For 2025, the federal government is projecting a budget deficit of N13.08 trillion representing 3.87% of GDP.

This represents about 38% of total FGN revenues and 3.87% of the estimated GDP. The deficit is higher than the N9.18 trillion estimated for 2024.

  • According to the MTEF, the deficit is due to the “increased new minimum wage, pension obligation, other consequential adjustments, and increased debt costs.”
  • To finance this deficit, the government is estimating fresh domestic and external borrowing but will rely mostly on the former.
  • It targets fresh domestic loans of N7.3 trillion and another N1.8 trillion in external financing bringing the total to N9.2 trillion.
  • Another N3.5 trillion will come from multilateral (IMF/World Bank) and Bilateral projected loans, while the balance is from privatization proceeds.

The government also stated that it “aims to lower the deficit levels” to the threshold stipulated in the FRA 2025 within the medium term.

Concerns down the road 

Nigeria’s government is banking on tax reforms, automation, and improved compliance to boost revenues.

  • This is on the back of some of the tax reforms being pushed by the Taiwo Oyedele-led reforms which are expected to help boost government revenues.
  • Nigeria’s reliance on deficit financing for its budget is likely to continue to increase its public debt which Nairametrics estimate at N135.8 trillion as of June 2024.
  • With additional borrowing of N9.2 trillion targeted for 2025, Nigeria’s public debt could top N150 trillion by the end of 2025 without adjusting for the exchange rate.

In terms of exchange rates, Fiscal deficits can significantly influence exchange rates, primarily through their impact on government borrowing.

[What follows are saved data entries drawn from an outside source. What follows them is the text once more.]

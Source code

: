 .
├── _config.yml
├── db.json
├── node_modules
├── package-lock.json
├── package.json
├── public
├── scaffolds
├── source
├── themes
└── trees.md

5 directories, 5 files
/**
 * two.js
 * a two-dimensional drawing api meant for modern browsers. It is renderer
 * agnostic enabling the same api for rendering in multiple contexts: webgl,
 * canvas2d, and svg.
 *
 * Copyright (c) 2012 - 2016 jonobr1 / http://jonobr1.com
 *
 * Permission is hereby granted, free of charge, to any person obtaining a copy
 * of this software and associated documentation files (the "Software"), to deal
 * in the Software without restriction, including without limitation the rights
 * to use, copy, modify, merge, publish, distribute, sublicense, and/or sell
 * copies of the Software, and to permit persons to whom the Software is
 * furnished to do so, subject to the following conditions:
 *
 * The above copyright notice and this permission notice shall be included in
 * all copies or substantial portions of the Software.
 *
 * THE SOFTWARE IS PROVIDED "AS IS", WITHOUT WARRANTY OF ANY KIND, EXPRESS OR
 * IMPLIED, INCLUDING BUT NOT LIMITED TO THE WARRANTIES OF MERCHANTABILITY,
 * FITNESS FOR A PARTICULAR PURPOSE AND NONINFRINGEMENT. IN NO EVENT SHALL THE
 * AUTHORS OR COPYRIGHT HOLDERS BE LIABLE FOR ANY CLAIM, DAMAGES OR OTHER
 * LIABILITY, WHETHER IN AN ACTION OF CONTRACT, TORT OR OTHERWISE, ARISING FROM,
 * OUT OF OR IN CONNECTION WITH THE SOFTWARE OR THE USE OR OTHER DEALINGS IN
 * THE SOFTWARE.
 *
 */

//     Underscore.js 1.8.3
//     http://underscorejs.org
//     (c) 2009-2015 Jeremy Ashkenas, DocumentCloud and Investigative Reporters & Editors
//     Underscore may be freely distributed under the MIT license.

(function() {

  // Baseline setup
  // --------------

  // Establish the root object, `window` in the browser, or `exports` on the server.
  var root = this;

  • Persistent deficits often lead to increased public borrowing, driving up interest rates and inflating debt servicing costs.
  • Additionally, when financed through external borrowing, deficits increase demand for foreign currency, exerting pressure on exchange rates.
  • Nigeria’s naira depreciation in recent years is partly linked to such fiscal dynamics, alongside structural economic issues.